Stockhausen's "Mantra" in a Pleasing New Interpretation


Karlheinz Stockhausen was without doubt an enormously important composer of the last half of the 20th century. If you are reading this you may well know that. He said something after 9-11 that was apparently misquoted and he became anathema to some during the period leading up to his death. We now can put all that behind us. A resurgence in the performance of his works would indicate that it is happening.

There are many aspects to Stockhausen's music. His music for the pianoforte is very much a central part of it all. The Klavierstuck series and the sprawling two-piano work Mantra would seem to all-but-assure a permanent place in the ranks of the last century's greatest music titans (though I could go on and talk about some other seminal aspects of his output).

So it seems appropriate that his Mantra has been the center of a new spate of performances and recordings. Xenia Pestova and Pascal Meyer have done a version of the work, recently released as a Naxos CD (Naxos 8.572398).

There are a couple of factors to consider when thinking of this fine new recording. First off, I am reminded of what John Cage said about one of his Variations works after hearing it performed countless times. The gist of his comment was that, as time passed and performances continued, the piece started to transform itself. At first, the notes and silences seemed like isolated punctuations in the fabric of aural life. As further versions came about, the notes came to have a logic not previously noticed. The notes became melody; the combination of notes, harmony. In part that was a matter of the listener's (Cage's) perception; but it also appeared that the performers were grasping the score more as music than as avant experiment.

The second thing that comes to mind was a review of Mahler symphonies I read in the New York Times years ago. I forget who wrote it, but he spoke of how Mahler performances, as well as the continued performance of other originally less-known works, could be seen as following a pattern. The more familiar the musicians-conductor-audience were with a work, the slower the tempo of at least some passages. The idea was that now that most everybody was accustomed to the music, it was time to savor it in a more leisurely fashion. As one of my professors used to say, it that is not true, it should be!
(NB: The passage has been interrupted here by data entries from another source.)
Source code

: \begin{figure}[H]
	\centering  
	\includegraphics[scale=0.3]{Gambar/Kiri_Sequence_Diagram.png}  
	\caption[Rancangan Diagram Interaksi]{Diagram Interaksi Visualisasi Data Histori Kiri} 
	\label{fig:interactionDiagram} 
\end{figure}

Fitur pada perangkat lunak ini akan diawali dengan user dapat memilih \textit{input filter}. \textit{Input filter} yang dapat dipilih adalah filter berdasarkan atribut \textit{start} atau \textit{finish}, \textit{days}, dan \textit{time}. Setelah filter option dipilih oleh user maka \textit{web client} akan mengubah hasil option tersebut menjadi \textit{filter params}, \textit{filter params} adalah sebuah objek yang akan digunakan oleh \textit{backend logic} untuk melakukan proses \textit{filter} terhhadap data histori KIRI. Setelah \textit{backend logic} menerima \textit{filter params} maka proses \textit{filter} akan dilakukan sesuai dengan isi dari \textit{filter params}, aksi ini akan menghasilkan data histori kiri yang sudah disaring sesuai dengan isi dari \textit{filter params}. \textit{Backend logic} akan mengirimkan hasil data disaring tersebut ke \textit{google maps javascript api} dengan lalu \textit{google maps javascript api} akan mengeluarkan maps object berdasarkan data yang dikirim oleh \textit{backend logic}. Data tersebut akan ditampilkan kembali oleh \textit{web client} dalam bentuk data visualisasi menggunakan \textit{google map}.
All this applies to the new Pestova/Meyer version of Mantra. The original DGG recording of the work by the Kontarsky brothers may be definitive; but the Pestova/Meyer version here generally takes things slower. It is more deliberate. And it perhaps brings out more the quality of the note values in the score. The Kontarsky brothers made the music seem strange; this version makes it seem familiar.

For example, there is towards the end a long and rather exciting passage where the two pianist drive into a long series of endlessly modulating, continuous lines. The Kontarsky brothers took it at a maddening clip, as a cosmic blast of sound. Pestova/Meyer take it slower, almost at a boogie-woogie tempo. And the note values are more specifically articulated at that speed. It is more a savoring of the familiar.
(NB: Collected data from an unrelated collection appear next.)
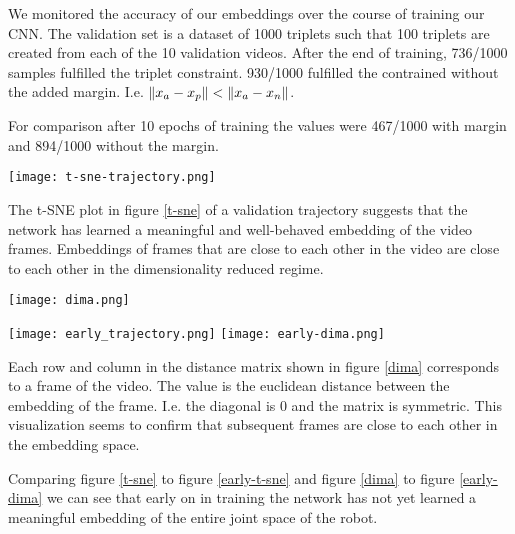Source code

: 
We monitored the accuracy of our embeddings over the course of training our CNN. The validation set is a dataset of 1000 triplets such that 100 triplets are created from each of the 10 validation videos. After the end of training, 736/1000 samples fulfilled the triplet constraint. 930/1000 fulfilled the contrained without the added margin. I.e. $\left\lVert x_a - x_p\right\rVert < \left\lVert x_a - x_n\right\rVert$.

For comparison after 10 epochs of training the values were 467/1000 with margin and 894/1000 without the margin.

{
    \centering
    \texttt{[image: t-sne-trajectory.png]}
    \label{t-sne}
    \vspace{0.25cm}
}

The t-SNE plot in figure \ref{t-sne} of a validation trajectory suggests that the network has learned a meaningful and well-behaved embedding of the video frames. Embeddings of frames that are close to each other in the video are close to each other in the dimensionality reduced regime.

{
    \centering
    \texttt{[image: dima.png]}
    \label{dima}
    \vspace{0.25cm}
}

{
    \centering
    \texttt{[image: early\_trajectory.png]}
    \label{early-t-sne}
    \vspace{0.25cm}
}
{
    \centering
    \texttt{[image: early-dima.png]}
    \label{early-dima}
    \vspace{0.25cm}
}

Each row and column in the distance matrix shown in figure \ref{dima} corresponds to a frame of the video. The value is the euclidean distance between the embedding of the frame. I.e. the diagonal is 0 and the matrix is symmetric. This visualization seems to confirm that subsequent frames are close to each other in the embedding space.

Comparing figure \ref{t-sne} to figure \ref{early-t-sne} and figure \ref{dima} to figure \ref{early-dima} we can see that early on in training the network has not yet learned a meaningful embedding of the entire joint space of the robot.

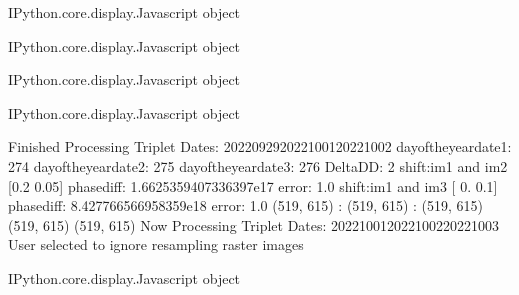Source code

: \documentclass[letterpaper,10pt]{sphinxmanual}
\begin{document}
\begin{sphinxVerbatim}[commandchars=\\\{\}]
\PYGZlt{}IPython.core.display.Javascript object\PYGZgt{}
\end{sphinxVerbatim}



\begin{sphinxVerbatim}[commandchars=\\\{\}]
\PYGZlt{}IPython.core.display.Javascript object\PYGZgt{}
\end{sphinxVerbatim}



\begin{sphinxVerbatim}[commandchars=\\\{\}]
\PYGZlt{}IPython.core.display.Javascript object\PYGZgt{}
\end{sphinxVerbatim}



\begin{sphinxVerbatim}[commandchars=\\\{\}]
\PYGZlt{}IPython.core.display.Javascript object\PYGZgt{}
\end{sphinxVerbatim}



\begin{sphinxVerbatim}[commandchars=\\\{\}]
Finished Processing Triplet Dates:  20220929\PYGZhy{}20221001\PYGZhy{}20221002
day\PYGZus{}of\PYGZus{}the\PYGZus{}year\PYGZus{}date1:  274
\PYGZhy{}\PYGZhy{}\PYGZhy{}\PYGZhy{}\PYGZhy{}\PYGZhy{}\PYGZhy{}\PYGZhy{}\PYGZhy{}\PYGZhy{}\PYGZhy{}\PYGZhy{}\PYGZhy{}\PYGZhy{}\PYGZhy{}\PYGZhy{}\PYGZhy{}\PYGZhy{}\PYGZhy{}\PYGZhy{}\PYGZhy{}
day\PYGZus{}of\PYGZus{}the\PYGZus{}year\PYGZus{}date2:  275
\PYGZhy{}\PYGZhy{}\PYGZhy{}\PYGZhy{}\PYGZhy{}\PYGZhy{}\PYGZhy{}\PYGZhy{}\PYGZhy{}\PYGZhy{}\PYGZhy{}\PYGZhy{}\PYGZhy{}\PYGZhy{}\PYGZhy{}\PYGZhy{}\PYGZhy{}\PYGZhy{}\PYGZhy{}\PYGZhy{}\PYGZhy{}
day\PYGZus{}of\PYGZus{}the\PYGZus{}year\PYGZus{}date3:  276
\PYGZhy{}\PYGZhy{}\PYGZhy{}\PYGZhy{}\PYGZhy{}\PYGZhy{}\PYGZhy{}\PYGZhy{}\PYGZhy{}\PYGZhy{}\PYGZhy{}\PYGZhy{}\PYGZhy{}\PYGZhy{}\PYGZhy{}\PYGZhy{}\PYGZhy{}\PYGZhy{}\PYGZhy{}\PYGZhy{}\PYGZhy{}
Delta\PYGZus{}DD: 2
shift:im1 and im2 [\PYGZhy{}0.2  \PYGZhy{}0.05] phasediff: \PYGZhy{}1.6625359407336397e\PYGZhy{}17 error: 1.0
shift:im1 and im3 [ 0.  \PYGZhy{}0.1] phasediff: \PYGZhy{}8.427766566958359e\PYGZhy{}18 error: 1.0
(519, 615) :  (519, 615) :  (519, 615)
(519, 615)
(519, 615)
Now Processing Triplet Dates:  20221001\PYGZhy{}20221002\PYGZhy{}20221003
 User selected to ignore resampling raster images 



\PYGZlt{}IPython.core.display.Javascript object\PYGZgt{}
\end{sphinxVerbatim}
\end{document}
There are listener-perceptual issues involved in this too, as the allusion to Cage's comment above implied. In 1970, Mantra was at the very edge of the avant garde. Its use of live electronics, its added percussion colors as performed by the pianists, the incorporation of spacial silences, the introduction of repetition. . . all that seemed vitally avant. Listening to the new version 40 years later, I hear it as much more coherently musical. I get where it is and where it goes much more readily than I did when I first heard it back then. What I hear now reassure me that it is indeed a masterpiece of the era, fully worthy of revival now and appreciation in the years to come.

The excellent performance of the Pestova/Meyer Piano Duo in the Naxos recording helps me get there. It stands shoulder-to-shoulder with the original recording. It creates another space for the work that gives it another life for us in this second decade of the millennium. Bravo for that! And bravo for the recording!